● **WHAT TO PRODUCE**: Extract only the lines from the start of the entries below to the line with "- 🌱 I’m learning about using GitHub", inclusive; omit every picture.

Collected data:

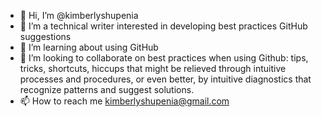 - 👋 Hi, I’m @kimberlyshupenia
- 👀 I’m a technical writer interested in developing best practices GitHub suggestions
- 🌱 I’m learning about using GitHub 
- 💞️ I’m looking to collaborate on best practices when using Github: tips, tricks, shortcuts, hiccups that might be relieved through intuitive processes and procedures, or even better, by intuitive diagnostics that recognize patterns and suggest solutions.
- 📫 How to reach me kimberlyshupenia@gmail.com

<!---
kimberlyshupenia/kimberlyshupenia is a ✨ special ✨ repository because its `README.md` (this file) appears on your GitHub profile.
You can click the Preview link to take a look at your changes.
--->
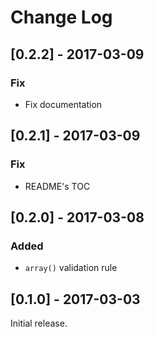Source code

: # Change Log

## [0.2.2] - 2017-03-09

### Fix

* Fix documentation

## [0.2.1] - 2017-03-09

### Fix

* README's TOC

## [0.2.0] - 2017-03-08

### Added

* `array()` validation rule

## [0.1.0] - 2017-03-03

Initial release.

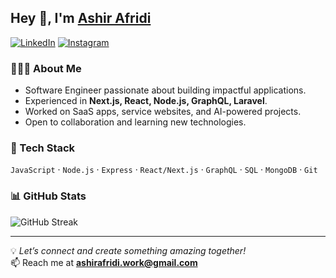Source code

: ## Hey 👋, I'm [Ashir Afridi](https://github.com/asherafridi/)

[![LinkedIn](https://img.shields.io/badge/-LinkedIn-0e76a8?style=flat-square&logo=Linkedin&logoColor=white)](https://www.linkedin.com/in/afridiashir/)
[![Instagram](https://img.shields.io/badge/-Instagram-e4405f?style=flat-square&logo=Instagram&logoColor=white)](https://instagram.com/afridiashir/)

### 👨🏻‍💻 About Me  
- Software Engineer passionate about building impactful applications.  
- Experienced in **Next.js, React, Node.js, GraphQL, Laravel**.  
- Worked on SaaS apps, service websites, and AI-powered projects.  
- Open to collaboration and learning new technologies.  

### 🔧 Tech Stack  
`JavaScript` · `Node.js` · `Express` · `React/Next.js` · `GraphQL` · `SQL` · `MongoDB` · `Git`

### 📊 GitHub Stats  
![GitHub Streak](https://github-readme-streak-stats.herokuapp.com?user=asherafridi&theme=dark&hide_border=true)

---

💡 *Let’s connect and create something amazing together!*  
📫 Reach me at **ashirafridi.work@gmail.com**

● **TASK SOLUTION**:
 - 👋 Hi, I’m @kimberlyshupenia
- 👀 I’m a technical writer interested in developing best practices GitHub suggestions
- 🌱 I’m learning about using GitHub 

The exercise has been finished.